++++ DATASET CONTENT ++++

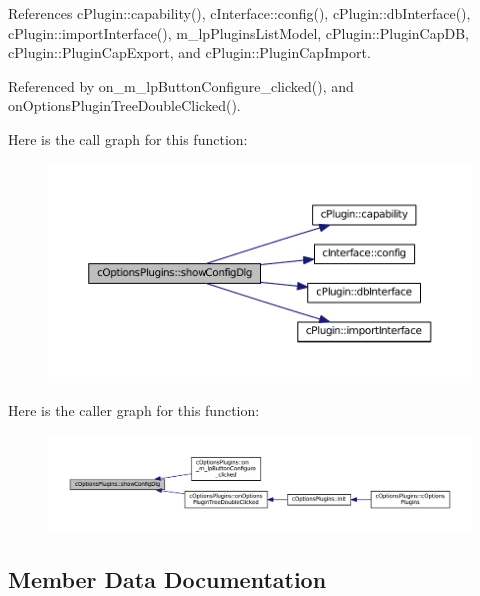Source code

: References c\+Plugin\+::capability(), c\+Interface\+::config(), c\+Plugin\+::db\+Interface(), c\+Plugin\+::import\+Interface(), m\+\_\+lp\+Plugins\+List\+Model, c\+Plugin\+::\+Plugin\+Cap\+DB, c\+Plugin\+::\+Plugin\+Cap\+Export, and c\+Plugin\+::\+Plugin\+Cap\+Import.



Referenced by on\+\_\+m\+\_\+lp\+Button\+Configure\+\_\+clicked(), and on\+Options\+Plugin\+Tree\+Double\+Clicked().



Here is the call graph for this function\+:
\nopagebreak
\begin{figure}[H]
\begin{center}
\leavevmode
\includegraphics[width=350pt]{classc_options_plugins_a102ea2333b1b8cdb69135dbd2ca10bed_cgraph}
\end{center}
\end{figure}




Here is the caller graph for this function\+:
\nopagebreak
\begin{figure}[H]
\begin{center}
\leavevmode
\includegraphics[width=350pt]{classc_options_plugins_a102ea2333b1b8cdb69135dbd2ca10bed_icgraph}
\end{center}
\end{figure}




\subsection{Member Data Documentation}
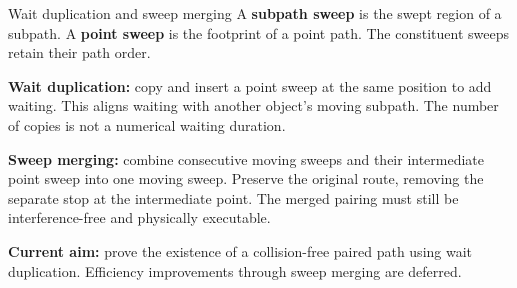 \begin{frame}{Wait duplication and sweep merging}
\small
A \textbf{subpath sweep} is the swept region of a subpath. A \textbf{point sweep} is the footprint of a point path.
The constituent sweeps retain their path order.
\begin{center}\end{center}
\textbf{Wait duplication:} copy and insert a point sweep at the same position to add waiting.
This aligns waiting with another object's moving subpath. The number of copies is not a numerical waiting duration.
\par\medskip
\textbf{Sweep merging:} combine consecutive moving sweeps and their intermediate point sweep into one moving sweep.
Preserve the original route, removing the separate stop at the intermediate point.
The merged pairing must still be interference-free and physically executable.
\par\medskip
\textbf{Current aim:} prove the existence of a collision-free paired path using wait duplication.
Efficiency improvements through sweep merging are deferred.
\end{frame}


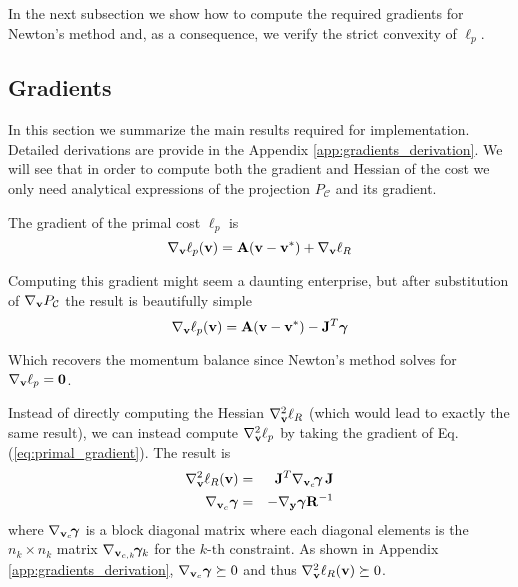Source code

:In the next subsection we show how to compute the required gradients for
Newton's method and, as a consequence, we verify the strict convexity of
$\ell_p$.


\subsection{Gradients}
\label{sec:gradients}

In this section we summarize the main results required for implementation.
Detailed derivations are provide in the Appendix \ref{app:gradients_derivation}.
We will see that in order to compute both the gradient and Hessian of the cost
we only need analytical expressions of the projection $P_\mathcal{C}$ and its
gradient.

The gradient of the primal cost $\ell_p$ is
\begin{equation}
	\nabla_{\mathbf{v}}\ell_p({\mathbf{v}}) = {\mathbf{A}}({\mathbf{v}}-{\mathbf{v}}^*) + \nabla_{\mathbf{v}}\ell_R
\end{equation}

Computing this gradient might seem a daunting enterprise, but after substitution
of $\nabla_{\mathbf{v}}P_\mathcal{C}$ the result is beautifully simple
\begin{equation}
	\nabla_\mf{v}\ell_p(\mf{v}) = \mf{A}(\mf{v}-\mf{v}^*) - \mf{J}^T\bgamma
	\label{eq:primal_gradient}
\end{equation}

Which recovers the momentum balance since Newton's method solves for
$\nabla_{\mathbf{v}}\ell_p={\mathbf{0}}$.

Instead of directly computing the Hessian $\nabla_{\mathbf{v}}^2\ell_R$ (which would
lead to exactly the same result), we can instead compute $\nabla_{\mathbf{v}}^2\ell_p$
by taking the gradient of Eq. (\ref{eq:primal_gradient}). The result is
\begin{eqnarray}
	\nabla_\mf{v}^2\ell_R(\mf{v}) &=&
	\mf{J}^T\nabla_{\mf{v}_c}\!\bgamma\,\mf{J}\nonumber\\
	\nabla_{\mf{v}_c}\bgamma &=& -\nabla_\mf{y}\bgamma \mf{R}^{-1}
	\label{eq:ellR_hessian}
\end{eqnarray}
where $\nabla_{{\mathbf{v}}_c}\!{\bm\gamma}$ is a block diagonal matrix where each
diagonal elements is the $n_k\times n_k$ matrix
$\nabla_{{\mathbf{v}}_{c,k}}\!{\bm\gamma}_k$ for the $k\text{-th}$ constraint. As shown in
Appendix \ref{app:gradients_derivation}, $\nabla_{{\mathbf{v}}_c}{\bm\gamma}\succeq 0$ and
thus $\nabla_{\mathbf{v}}^2\ell_R({\mathbf{v}})\succeq 0$.

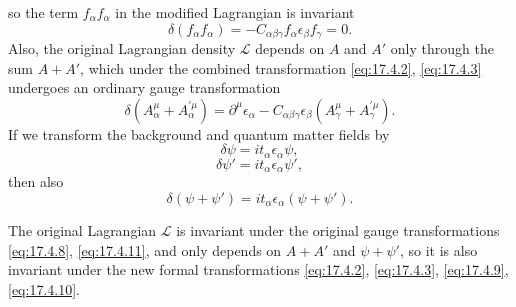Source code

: so the term $f_\alpha f_\alpha$ in the modified Lagrangian is invariant
\begin{equation}
\delta(f_\alpha f_\alpha)
=-C_{\alpha\beta\gamma}f_\alpha\epsilon_\beta f_\gamma=0.
\label{eq:17.4.7}
\end{equation}
Also, the original Lagrangian density $\mathcal L$ depends on $A$ and $A'$
only through the sum $A+A'$, which under the combined transformation
\eqref{eq:17.4.2}, \eqref{eq:17.4.3} undergoes an ordinary gauge
transformation
\begin{equation}
\delta(A_\alpha^\mu+A_\alpha^{\prime\mu})
=\partial^\mu\epsilon_\alpha
-C_{\alpha\beta\gamma}\epsilon_\beta
(A_\gamma^\mu+A_\gamma^{\prime\mu}).
\label{eq:17.4.8}
\end{equation}
If we transform the background and quantum matter fields by
\begin{equation}
\delta\psi=it_\alpha\epsilon_\alpha\psi,
\label{eq:17.4.9}
\end{equation}
\begin{equation}
\delta\psi'=it_\alpha\epsilon_\alpha\psi',
\label{eq:17.4.10}
\end{equation}
then also
\begin{equation}
\delta(\psi+\psi')=it_\alpha\epsilon_\alpha(\psi+\psi').
\label{eq:17.4.11}
\end{equation}

The original Lagrangian $\mathcal L$ is invariant under the original gauge
transformations \eqref{eq:17.4.8}, \eqref{eq:17.4.11}, and only depends on
$A+A'$ and $\psi+\psi'$, so it is also invariant under the new formal
transformations \eqref{eq:17.4.2}, \eqref{eq:17.4.3},
\eqref{eq:17.4.9}, \eqref{eq:17.4.10}.

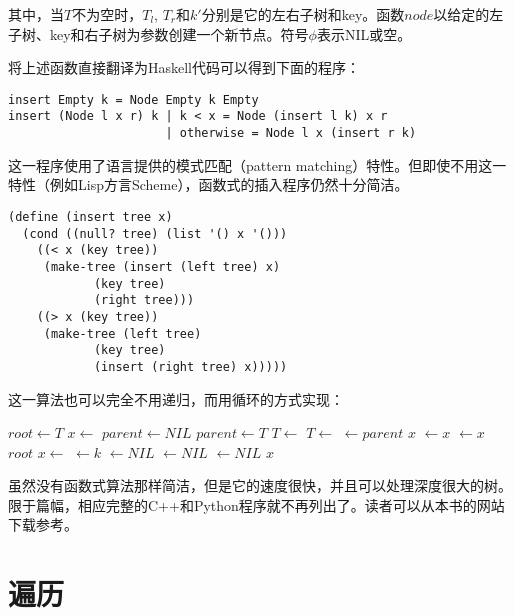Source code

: \documentclass{ctexart}
\begin{document}
其中，当$T$不为空时，$T_l$, $T_r$和$k'$分别是它的左右子树和key。函数$node$以给定的左子树、key和右子树为参数创建一个新节点。符号$\phi$表示NIL或空。

将上述函数直接翻译为Haskell代码可以得到下面的程序：

\begin{lstlisting}[style=Haskell]
insert Empty k = Node Empty k Empty
insert (Node l x r) k | k < x = Node (insert l k) x r
                      | otherwise = Node l x (insert r k)
\end{lstlisting}

这一程序使用了语言提供的模式匹配（pattern matching）特性。但即使不用这一特性（例如Lisp方言Scheme），函数式的插入程序仍然十分简洁。

\lstset{language=lisp}
\begin{lstlisting}
(define (insert tree x)
  (cond ((null? tree) (list '() x '()))
	((< x (key tree))
	 (make-tree (insert (left tree) x)
		    (key tree)
		    (right tree)))
	((> x (key tree))
	 (make-tree (left tree)
		    (key tree)
		    (insert (right tree) x)))))
\end{lstlisting}

这一算法也可以完全不用递归，而用循环的方式实现：

\begin{algorithmic}[1]
  \State $root \gets T$
  \State $x \gets$ 
  \State $parent \gets NIL$
    \State $parent \gets T$
      \State $T \gets $ 
    \Else
      \State $T \gets $ 
    \EndIf
  \EndWhile
  \State {} $\gets parent$
   
    \State \Return $x$
    \State {} $\gets x$
  \Else
    \State {} $\gets x$
  \EndIf
  \State \Return $root$
\EndFunction
\Statex
{}
  \State $x \gets $ 
  \State {} $ \gets k$
  \State {} $ \gets NIL$
  \State {} $ \gets NIL$
  \State {} $ \gets NIL$
  \State \Return $x$
\EndFunction
\end{algorithmic}

虽然没有函数式算法那样简洁，但是它的速度很快，并且可以处理深度很大的树。限于篇幅，相应完整的C++和Python程序就不再列出了。读者可以从本书的网站下载参考。

\section{遍历}
\end{document}
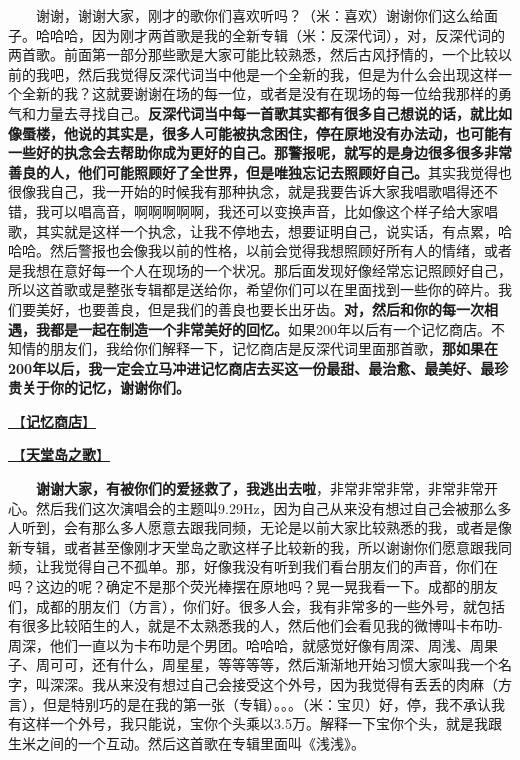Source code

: \documentclass[]{ctexbook}
\begin{document}
  谢谢，谢谢大家，刚才的歌你们喜欢听吗？（米：喜欢）谢谢你们这么给面子。哈哈哈，因为刚才两首歌是我的全新专辑（米：反深代词），对，反深代词的两首歌。前面第一部分那些歌是大家可能比较熟悉，然后古风抒情的，一个比较以前的我吧，然后我觉得反深代词当中他是一个全新的我，但是为什么会出现这样一个全新的我？这就要谢谢在场的每一位，或者是没有在现场的每一位给我那样的勇气和力量去寻找自己。\textbf{反深代词当中每一首歌其实都有很多自己想说的话，就比如像蜃楼，他说的其实是，很多人可能被执念困住，停在原地没有办法动，也可能有一些好的执念会去帮助你成为更好的自己。那警报呢，就写的是身边很多很多非常善良的人，他们可能照顾好了全世界，但是唯独忘记去照顾好自己。}其实我觉得也很像我自己，我一开始的时候我有那种执念，就是我要告诉大家我唱歌唱得还不错，我可以唱高音，啊啊啊啊啊，我还可以变换声音，比如像这个样子给大家唱歌，其实就是这样一个执念，让我不停地去，想要证明自己，说实话，有点累，哈哈哈。然后警报也会像我以前的性格，以前会觉得我想照顾好所有人的情绪，或者是我想在意好每一个人在现场的一个状况。那后面发现好像经常忘记照顾好自己，所以这首歌或是整张专辑都是送给你，希望你们可以在里面找到一些你的碎片。我们要美好，也要善良，但是我们的善良也要长出牙齿。\textbf{对，然后和你的每一次相遇，我都是一起在制造一个非常美好的回忆。}如果200年以后有一个记忆商店。不知情的朋友们，我给你们解释一下，记忆商店是反深代词里面那首歌，\textbf{那如果在200年以后，我一定会立马冲进记忆商店去买这一份最甜、最治愈、最美好、最珍贵关于你的记忆，谢谢你们。}

\hyperref[the-memory-store]{🎵【\textbf{记忆商店}】}

\hyperref[haven-song]{🎵【\textbf{天堂岛之歌}】}

  \textbf{谢谢大家，有被你们的爱拯救了，我逃出去啦}，非常非常非常，非常非常开心。然后我们这次演唱会的主题叫9.29Hz，因为自己从来没有想过自己会被那么多人听到，会有那么多人愿意去跟我同频，无论是以前大家比较熟悉的我，或者是像新专辑，或者甚至像刚才天堂岛之歌这样子比较新的我，所以谢谢你们愿意跟我同频，让我觉得自己不孤单。那，好像我没有听到我们看台朋友们的声音，你们在吗？这边的呢？确定不是那个荧光棒摆在原地吗？晃一晃我看一下。成都的朋友们，成都的朋友们（方言），你们好。很多人会，我有非常多的一些外号，就包括有很多比较陌生的人，就是不太熟悉我的人，然后他们会看见我的微博叫卡布叻-周深，他们一直以为卡布叻是个男团。哈哈哈，就感觉好像有周深、周浅、周果子、周可可，还有什么，周星星，等等等等，然后渐渐地开始习惯大家叫我一个名字，叫深深。我从来没有想过自己会接受这个外号，因为我觉得有丢丢的肉麻（方言），但是特别巧的是在我的第一张（专辑）。。。（米：宝贝）好，停，我不承认我有这样一个外号，我只能说，宝你个头乘以3.5万。解释一下宝你个头，就是我跟生米之间的一个互动。然后这首歌在专辑里面叫《浅浅》。
\end{document}
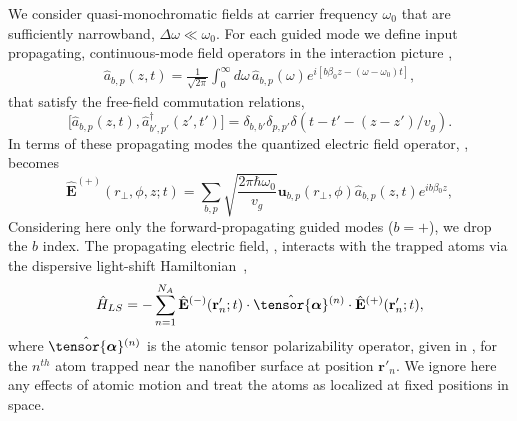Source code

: \documentclass[aps,pra,twocolumn]{revtex4-1} %
\newcommand{\poltens}{\hat{\tensor{\boldsymbol{\alpha}}}}
\begin{document}
We consider quasi-monochromatic fields at carrier frequency $\omega_0$ that are sufficiently narrowband, $\Delta \omega \ll \omega_0$. 
For each guided mode we define input propagating, continuous-mode field operators in the interaction picture \cite{gardiner_input_1985, blow_continuum_1990, le_kien_correlations_2008},
	\begin{align}
		\hat{a}_{b,p}(z,t) =\frac{1}{\sqrt{2 \pi}}  \int_0^{\infty}\!\!\!\!\! d \omega \, \hat{a}_{b,p}(\omega) e^{i[b \beta_0 z- (\omega-\omega_0) t ]}, 
	\end{align}
that satisfy the free-field commutation relations,
	\begin{equation} \label{Eq::InputOutputCommutation}
		\big[\hat{a}_{b,p}(z,t),\hat{a}^\dag_{b'\!,p'}(z'\!,t')\big]=\delta_{b,b'}\delta_{p,p'}  \delta(t\!-\!t'\!\!-\!(\!z\!-\!z')/v_g).
	\end{equation}
In terms of these propagating modes the quantized electric field operator, , becomes
	\begin{equation} \label{Eq::PropagatingElectricField}
		\!\!\!\hat{\mathbf{E}}^{(+)}(\!r\!_\perp\!,\phi,z;t\!) \!=\!\! \sum_{b,p}\!\! \sqrt{ \frac{2 \pi \hbar \omega_0}{ v_g} } \mathbf{u}_{b,p}(r\!_\perp\!,\phi) \hat{a}_{b,p}(\!z\!,t\!)  e^{i b \beta\!_0 z}\!,
	\end{equation}	
Considering here only the forward-propagating guided modes ($b=+$), we drop the $b$ index.  
The propagating electric field, , interacts with the trapped atoms via the dispersive light-shift Hamiltonian~\cite{deutsch_quantum_2010,kien_dynamical_2013,baragiola_open_2014},
	\begin{equation} \label{Eq::LightShiftHam}
		\hat{H}_{LS} = - \sum_{n=1}^{N_A} \hat{\mathbf{E}}^{(-)}(\mathbf{r}'_n ; t ) \cdot \poltens {}^{(n)} \cdot \hat{\mathbf{E}}^{(+)}(\mathbf{r}'_n ;t ),
	\end{equation}
where $\poltens {}^{(n)}$ is the atomic tensor polarizability operator, given in , for the $n^{th}$ atom trapped near the nanofiber surface at position $\mathbf{r}'_n$.  We ignore here any effects of atomic motion and treat the atoms as localized at fixed positions in space.
\end{document}
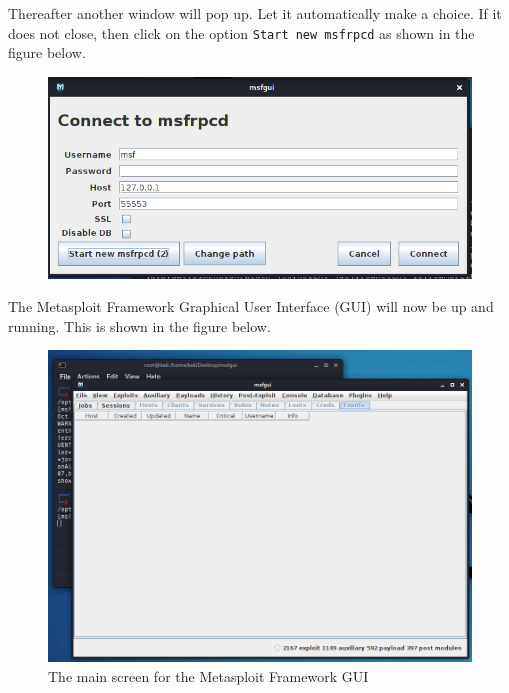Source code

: \documentclass[a4paper, 12pt, titlepage]{report}
\begin{document}
Thereafter another window will pop up. Let it automatically make a choice. If it does not close, then click on the option \texttt{Start new msfrpcd} as shown in the figure below.
\begin{figure}[H]
    \centering
    \includegraphics[scale=0.4]{pics/prompt2.PNG}
\end{figure}
The Metasploit Framework Graphical User Interface (GUI) will now be up and running. This is shown in the figure below.
\begin{figure}[H]
    \centering
    \includegraphics[scale=0.4]{pics/metaguimain.PNG}
    \caption{The main screen for the Metasploit Framework GUI}
\end{figure}
\end{document}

++++

_PROBLEM STATEMENT_.
Make an exact copy of the lines from the top of the material through the line with "to add waiting.", pictures excluded.

_PROBLEM SOLUTION_.
Source code

: References c\+Plugin\+::capability(), c\+Interface\+::config(), c\+Plugin\+::db\+Interface(), c\+Plugin\+::import\+Interface(), m\+\_\+lp\+Plugins\+List\+Model, c\+Plugin\+::\+Plugin\+Cap\+DB, c\+Plugin\+::\+Plugin\+Cap\+Export, and c\+Plugin\+::\+Plugin\+Cap\+Import.



Referenced by on\+\_\+m\+\_\+lp\+Button\+Configure\+\_\+clicked(), and on\+Options\+Plugin\+Tree\+Double\+Clicked().



Here is the call graph for this function\+:
\nopagebreak
\begin{figure}[H]
\begin{center}
\leavevmode
\includegraphics[width=350pt]{classc_options_plugins_a102ea2333b1b8cdb69135dbd2ca10bed_cgraph}
\end{center}
\end{figure}




Here is the caller graph for this function\+:
\nopagebreak
\begin{figure}[H]
\begin{center}
\leavevmode
\includegraphics[width=350pt]{classc_options_plugins_a102ea2333b1b8cdb69135dbd2ca10bed_icgraph}
\end{center}
\end{figure}




\subsection{Member Data Documentation}
 \begin{frame}{Wait duplication and sweep merging}
\small
A \textbf{subpath sweep} is the swept region of a subpath. A \textbf{point sweep} is the footprint of a point path.
The constituent sweeps retain their path order.
\begin{center}\end{center}
\textbf{Wait duplication:} copy and insert a point sweep at the same position to add waiting.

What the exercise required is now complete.